Tuesday, July 31, 2007

Lifting the lid on French politics

Politics

ed Tuesday 10.00: We have been having trouble with our landline. We lose our internet connection from time to time, although it's obviously working now.


The Telegraph's leader today looks at the extraordinary allegations being made against the erstwhile French PM, Dominique de Villepin, namely that he attempted to stitch up the-then Interior Minister Nicolas Sarkozy with trumped-up charges of taking bribes.

Maybe Sarkozy's predecessor, Jacques Chirac, thought that the only problem he faced with loss of Presidential immunity concerned the freewheeling manner in which he ran his expense account while Mayor of Paris.
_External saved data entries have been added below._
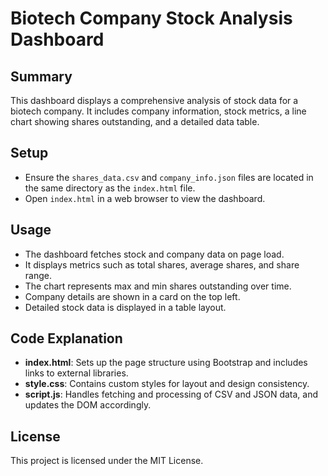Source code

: # Biotech Company Stock Analysis Dashboard

## Summary
This dashboard displays a comprehensive analysis of stock data for a biotech company. It includes company information, stock metrics, a line chart showing shares outstanding, and a detailed data table.

## Setup
- Ensure the `shares_data.csv` and `company_info.json` files are located in the same directory as the `index.html` file.
- Open `index.html` in a web browser to view the dashboard.

## Usage
- The dashboard fetches stock and company data on page load.
- It displays metrics such as total shares, average shares, and share range.
- The chart represents max and min shares outstanding over time.
- Company details are shown in a card on the top left.
- Detailed stock data is displayed in a table layout.

## Code Explanation
- **index.html**: Sets up the page structure using Bootstrap and includes links to external libraries.
- **style.css**: Contains custom styles for layout and design consistency.
- **script.js**: Handles fetching and processing of CSV and JSON data, and updates the DOM accordingly.

## License
This project is licensed under the MIT License.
If so, then the recent moves against Villepin look ominous, since Chirac too now risks being implicated in this tale of vicious skullduggery at the heart of the ancien régime.

The leader ends with the following words:

"These are allegations that strike at the heart of the way France is governed. If proved, they will expose something very rotten in the state of its democracy and must impact on us as one of France's closest partners in Europe."


Mine was the first comment. No doubt there will be more in a similar ascerbic vein:


Comments

French voters are repeatedly reminded by their politicians about how they are blessed with having liberty, equality and fraternity.

Integrity in public life? But what is that - some tedious Anglo-Saxon obsession, a quaint puritanical self-denying ordinance perhaps ? No self-respecting French politician would allow his or her freedom of action to be constrained by anything so inconvenient and mundane as a principle.